Cream Scream
Hackneyed costumes abound at last night’s Cream Halloween gig at the World Trade Center I was rolling my eyeballs when cutified versions of Dracula, goth angel and boring zombies pass by. I wasn’t keen on going because Psyche wouldn’t be around. Then again I thought the hell with it. Just because she’s stuck elsewhere I should stay home and mope. All my pseudofriends seem to be preoccupied somewhere else so I decided to meet our office assistant Indigo, our intern Mercutio and my intrepid assistant Psylocke. Despite the general languor I felt earlier we had a blast. I was hitting on a very slick chick in a bright cheongsam whom I was grinding with in the VIP booth and given her heavy flirting I was all set of messing my sheets tonight but then the hilariously dorky thing happened. Psylocke got smashed from having too much beer and she was whirling around like the megastar Pole Dancer in a Vegas Revue. Things got thornier when we bumped into the Japanese-Brazilian model that she had a major crush on and she wildly switched from a professional office vixen into a hormone-crazed puma on a prowl. Very rich moment. I wanna cringe but I chuckled at the absurdity of it all. However I ended up babysitting and was muttering foul, obscene oaths in my head for the missed ONS. That did it. From hereon never go out with young assistants with low tolerance for intoxicants if you care deeply about your hormonal well-being. Sad. Very sad.
4 comments:
did u get drank as well?..hello loudcloud...just hopping...

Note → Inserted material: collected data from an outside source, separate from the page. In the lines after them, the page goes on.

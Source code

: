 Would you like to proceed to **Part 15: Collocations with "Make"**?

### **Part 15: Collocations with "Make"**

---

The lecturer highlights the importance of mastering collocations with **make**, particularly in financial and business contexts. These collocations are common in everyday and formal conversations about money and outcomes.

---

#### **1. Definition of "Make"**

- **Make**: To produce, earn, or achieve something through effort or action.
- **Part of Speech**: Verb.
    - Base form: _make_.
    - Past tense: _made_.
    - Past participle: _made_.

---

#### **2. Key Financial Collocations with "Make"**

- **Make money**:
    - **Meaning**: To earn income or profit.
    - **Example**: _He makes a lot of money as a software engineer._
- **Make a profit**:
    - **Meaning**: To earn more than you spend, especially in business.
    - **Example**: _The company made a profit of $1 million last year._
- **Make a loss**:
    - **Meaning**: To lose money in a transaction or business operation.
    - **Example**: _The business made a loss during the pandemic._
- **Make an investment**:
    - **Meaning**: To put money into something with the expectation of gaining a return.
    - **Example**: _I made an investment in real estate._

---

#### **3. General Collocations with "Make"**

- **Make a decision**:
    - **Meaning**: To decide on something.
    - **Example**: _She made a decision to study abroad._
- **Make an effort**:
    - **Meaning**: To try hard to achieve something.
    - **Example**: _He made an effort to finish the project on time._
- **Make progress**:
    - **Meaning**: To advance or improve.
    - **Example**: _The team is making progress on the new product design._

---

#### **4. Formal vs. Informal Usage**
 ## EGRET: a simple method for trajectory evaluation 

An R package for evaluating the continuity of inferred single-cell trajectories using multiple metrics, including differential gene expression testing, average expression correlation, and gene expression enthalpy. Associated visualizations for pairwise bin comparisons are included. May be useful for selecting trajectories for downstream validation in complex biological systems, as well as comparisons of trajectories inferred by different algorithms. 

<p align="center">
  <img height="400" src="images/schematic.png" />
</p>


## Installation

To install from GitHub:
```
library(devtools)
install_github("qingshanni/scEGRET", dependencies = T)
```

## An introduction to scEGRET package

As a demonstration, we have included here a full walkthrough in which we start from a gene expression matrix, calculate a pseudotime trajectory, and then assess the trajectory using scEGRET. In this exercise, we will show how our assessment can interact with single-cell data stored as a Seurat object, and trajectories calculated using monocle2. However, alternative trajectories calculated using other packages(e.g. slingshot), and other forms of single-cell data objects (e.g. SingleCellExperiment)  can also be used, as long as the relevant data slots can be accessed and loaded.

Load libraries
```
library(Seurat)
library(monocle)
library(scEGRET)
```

hello tey - i got drunk but not to the point of making an ass out of myself. hehe
Did somebody say 'Japanese-Brazilian model'? This better be just Fabio Ide, not my Leandro Okabe or else, there's gonna be hell to pay.
misterhubs! - hahaha. eeeeeaasssy, there, tiger! it's some minor mixed-race model who still qualifies for the title demigod. and no, we won't dare book leandro okabe for a speedo campaign without hiring you first as wardrobe director! there. hands off your subpoena forms now!